==== ENTRIES SUPPLIED

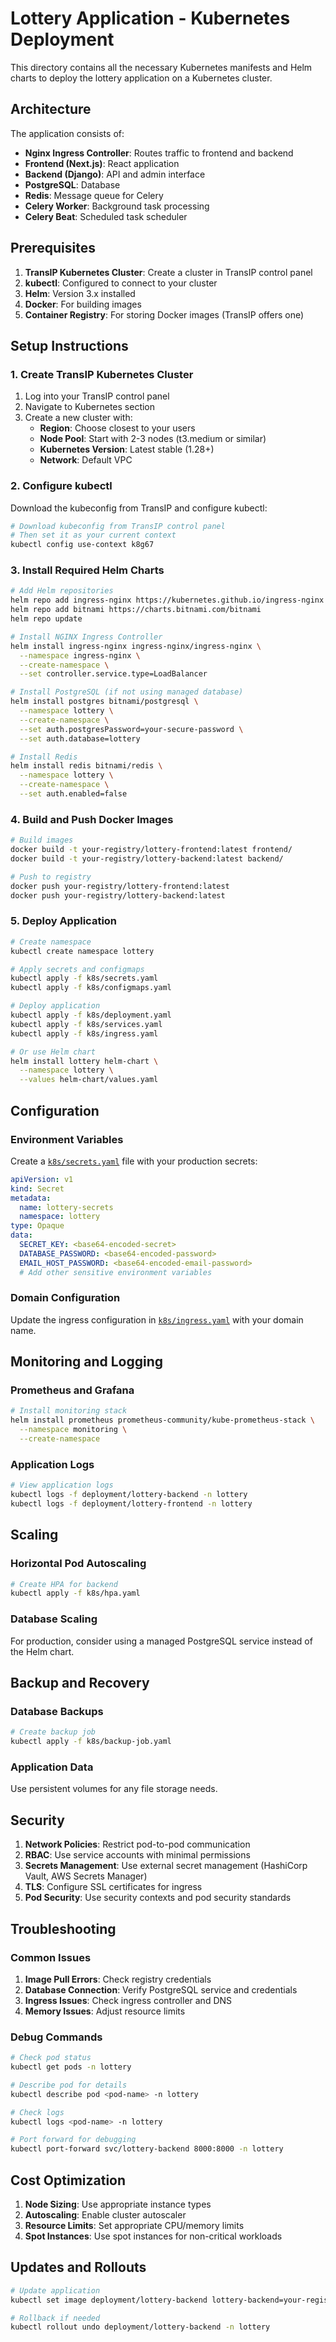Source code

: # Lottery Application - Kubernetes Deployment

This directory contains all the necessary Kubernetes manifests and Helm charts to deploy the lottery application on a Kubernetes cluster.

## Architecture

The application consists of:

- **Nginx Ingress Controller**: Routes traffic to frontend and backend
- **Frontend (Next.js)**: React application
- **Backend (Django)**: API and admin interface
- **PostgreSQL**: Database
- **Redis**: Message queue for Celery
- **Celery Worker**: Background task processing
- **Celery Beat**: Scheduled task scheduler

## Prerequisites

1. **TransIP Kubernetes Cluster**: Create a cluster in TransIP control panel
2. **kubectl**: Configured to connect to your cluster
3. **Helm**: Version 3.x installed
4. **Docker**: For building images
5. **Container Registry**: For storing Docker images (TransIP offers one)

## Setup Instructions

### 1. Create TransIP Kubernetes Cluster

1. Log into your TransIP control panel
2. Navigate to Kubernetes section
3. Create a new cluster with:
   - **Region**: Choose closest to your users
   - **Node Pool**: Start with 2-3 nodes (t3.medium or similar)
   - **Kubernetes Version**: Latest stable (1.28+)
   - **Network**: Default VPC

### 2. Configure kubectl

Download the kubeconfig from TransIP and configure kubectl:

```bash
# Download kubeconfig from TransIP control panel
# Then set it as your current context
kubectl config use-context k8g67
```

### 3. Install Required Helm Charts

```bash
# Add Helm repositories
helm repo add ingress-nginx https://kubernetes.github.io/ingress-nginx
helm repo add bitnami https://charts.bitnami.com/bitnami
helm repo update

# Install NGINX Ingress Controller
helm install ingress-nginx ingress-nginx/ingress-nginx \
  --namespace ingress-nginx \
  --create-namespace \
  --set controller.service.type=LoadBalancer

# Install PostgreSQL (if not using managed database)
helm install postgres bitnami/postgresql \
  --namespace lottery \
  --create-namespace \
  --set auth.postgresPassword=your-secure-password \
  --set auth.database=lottery

# Install Redis
helm install redis bitnami/redis \
  --namespace lottery \
  --create-namespace \
  --set auth.enabled=false
```

### 4. Build and Push Docker Images

```bash
# Build images
docker build -t your-registry/lottery-frontend:latest frontend/
docker build -t your-registry/lottery-backend:latest backend/

# Push to registry
docker push your-registry/lottery-frontend:latest
docker push your-registry/lottery-backend:latest
```

### 5. Deploy Application

```bash
# Create namespace
kubectl create namespace lottery

# Apply secrets and configmaps
kubectl apply -f k8s/secrets.yaml
kubectl apply -f k8s/configmaps.yaml

# Deploy application
kubectl apply -f k8s/deployment.yaml
kubectl apply -f k8s/services.yaml
kubectl apply -f k8s/ingress.yaml

# Or use Helm chart
helm install lottery helm-chart \
  --namespace lottery \
  --values helm-chart/values.yaml
```

## Configuration

### Environment Variables

Create a [`k8s/secrets.yaml`](../k8s/secrets.yaml) file with your production secrets:

```yaml
apiVersion: v1
kind: Secret
metadata:
  name: lottery-secrets
  namespace: lottery
type: Opaque
data:
  SECRET_KEY: <base64-encoded-secret>
  DATABASE_PASSWORD: <base64-encoded-password>
  EMAIL_HOST_PASSWORD: <base64-encoded-email-password>
  # Add other sensitive environment variables
```

### Domain Configuration

Update the ingress configuration in [`k8s/ingress.yaml`](../k8s/ingress.yaml) with your domain name.

## Monitoring and Logging

### Prometheus and Grafana

```bash
# Install monitoring stack
helm install prometheus prometheus-community/kube-prometheus-stack \
  --namespace monitoring \
  --create-namespace
```

### Application Logs

```bash
# View application logs
kubectl logs -f deployment/lottery-backend -n lottery
kubectl logs -f deployment/lottery-frontend -n lottery
```

## Scaling

### Horizontal Pod Autoscaling

```bash
# Create HPA for backend
kubectl apply -f k8s/hpa.yaml
```

### Database Scaling

For production, consider using a managed PostgreSQL service instead of the Helm chart.

## Backup and Recovery

### Database Backups

```bash
# Create backup job
kubectl apply -f k8s/backup-job.yaml
```

### Application Data

Use persistent volumes for any file storage needs.

## Security

1. **Network Policies**: Restrict pod-to-pod communication
2. **RBAC**: Use service accounts with minimal permissions
3. **Secrets Management**: Use external secret management (HashiCorp Vault, AWS Secrets Manager)
4. **TLS**: Configure SSL certificates for ingress
5. **Pod Security**: Use security contexts and pod security standards

## Troubleshooting

### Common Issues

1. **Image Pull Errors**: Check registry credentials
2. **Database Connection**: Verify PostgreSQL service and credentials
3. **Ingress Issues**: Check ingress controller and DNS
4. **Memory Issues**: Adjust resource limits

### Debug Commands

```bash
# Check pod status
kubectl get pods -n lottery

# Describe pod for details
kubectl describe pod <pod-name> -n lottery

# Check logs
kubectl logs <pod-name> -n lottery

# Port forward for debugging
kubectl port-forward svc/lottery-backend 8000:8000 -n lottery
```

## Cost Optimization

1. **Node Sizing**: Use appropriate instance types
2. **Autoscaling**: Enable cluster autoscaler
3. **Resource Limits**: Set appropriate CPU/memory limits
4. **Spot Instances**: Use spot instances for non-critical workloads

## Updates and Rollouts

```bash
# Update application
kubectl set image deployment/lottery-backend lottery-backend=your-registry/lottery-backend:new-version -n lottery

# Rollback if needed
kubectl rollout undo deployment/lottery-backend -n lottery
```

========

ASSIGNMENT ▸
Without the pictures, repeat the entries above line by line, from the first through the one that contains "## Prerequisites", both ends included.

THE ANSWER ▸
Source code

: # Lottery Application - Kubernetes Deployment

This directory contains all the necessary Kubernetes manifests and Helm charts to deploy the lottery application on a Kubernetes cluster.

## Architecture

The application consists of:

- **Nginx Ingress Controller**: Routes traffic to frontend and backend
- **Frontend (Next.js)**: React application
- **Backend (Django)**: API and admin interface
- **PostgreSQL**: Database
- **Redis**: Message queue for Celery
- **Celery Worker**: Background task processing
- **Celery Beat**: Scheduled task scheduler

## Prerequisites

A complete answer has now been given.